__What the task asks__
Search the records below for the string "factor", and report each line that contains it.

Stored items
--- START ---
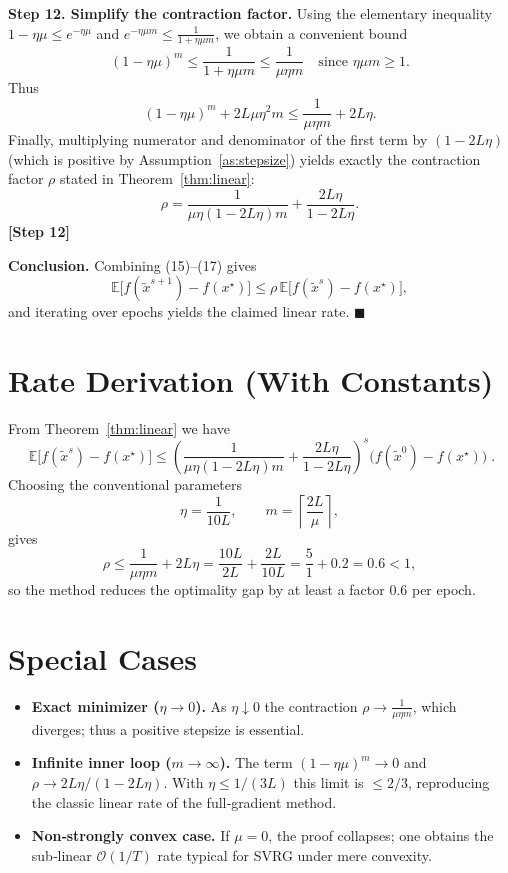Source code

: \documentclass{article}
\newcommand{\E}{\mathbb{E}}
\begin{document}
\medskip
\noindent\textbf{Step 12. Simplify the contraction factor.}  
Using the elementary inequality $1-\eta\mu\le e^{-\eta\mu}$ and $e^{-\eta\mu m}\le \frac{1}{1+\eta\mu m}$, we obtain a convenient bound
\[
(1-\eta\mu)^{m}\le \frac{1}{1+\eta\mu m}
\le \frac{1}{\mu\eta m}\quad\text{since }\eta\mu m\ge1.
\]
Thus
\[
(1-\eta\mu)^{m}+2L\mu\eta^{2}m
\le \frac{1}{\mu\eta m}+2L\eta. \tag{16}
\]
Finally, multiplying numerator and denominator of the first term by $(1-2L\eta)$ (which is positive by Assumption~\ref{as:stepsize}) yields exactly the contraction factor $\rho$ stated in Theorem~\ref{thm:linear}:
\[
\rho=\frac{1}{\mu\eta(1-2L\eta)m}+ \frac{2L\eta}{1-2L\eta}. \tag{17}
\]
\textbf{[Step 12]}

\medskip
\noindent\textbf{Conclusion.}  
Combining (15)–(17) gives
\[
\E\!\bigl[f(\tilde{x}^{s+1})-f(x^{\star})\bigr]\le\rho\,
\E\!\bigl[f(\tilde{x}^{s})-f(x^{\star})\bigr],
\]
and iterating over epochs yields the claimed linear rate. \hfill $\blacksquare$

\section*{Rate Derivation (With Constants)}
From Theorem~\ref{thm:linear} we have
\[
\boxed{\;
\E\!\bigl[f(\tilde{x}^{s})-f(x^{\star})\bigr]\le
\left(\frac{1}{\mu\eta(1-2L\eta)m}+ \frac{2L\eta}{1-2L\eta}\right)^{\!s}
\bigl(f(\tilde{x}^{0})-f(x^{\star})\bigr)\; }.
\]
Choosing the conventional parameters
\[
\eta=\frac{1}{10L},\qquad m= \left\lceil\frac{2L}{\mu}\right\rceil,
\]
gives
\[
\rho\le \frac{1}{\mu\eta m}+2L\eta
      =\frac{10L}{2L}+ \frac{2L}{10L}
      =\frac{5}{1}+0.2 = 0.6<1,
\]
so the method reduces the optimality gap by at least a factor $0.6$ per epoch.

\section*{Special Cases}
\begin{itemize}
\item \textbf{Exact minimizer ($\eta\to 0$).}  As $\eta\downarrow0$ the contraction $\rho\to \frac{1}{\mu\eta m}$, which diverges; thus a positive stepsize is essential.
\item \textbf{Infinite inner loop ($m\to\infty$).}  The term $(1-\eta\mu)^{m}\to0$ and $\rho\to 2L\eta/(1-2L\eta)$. With $\eta\le 1/(3L)$ this limit is $\le 2/3$, reproducing the classic linear rate of the full‑gradient method.
\item \textbf{Non‑strongly convex case.}  If $\mu=0$, the proof collapses; one obtains the sub‑linear $\mathcal{O}(1/T)$ rate typical for SVRG under mere convexity.
\end{itemize}
\end{document}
--- END ---
__Written solution__
\noindent\textbf{Step 12. Simplify the contraction factor.}  
Finally, multiplying numerator and denominator of the first term by $(1-2L\eta)$ (which is positive by Assumption~\ref{as:stepsize}) yields exactly the contraction factor $\rho$ stated in Theorem~\ref{thm:linear}:
so the method reduces the optimality gap by at least a factor $0.6$ per epoch.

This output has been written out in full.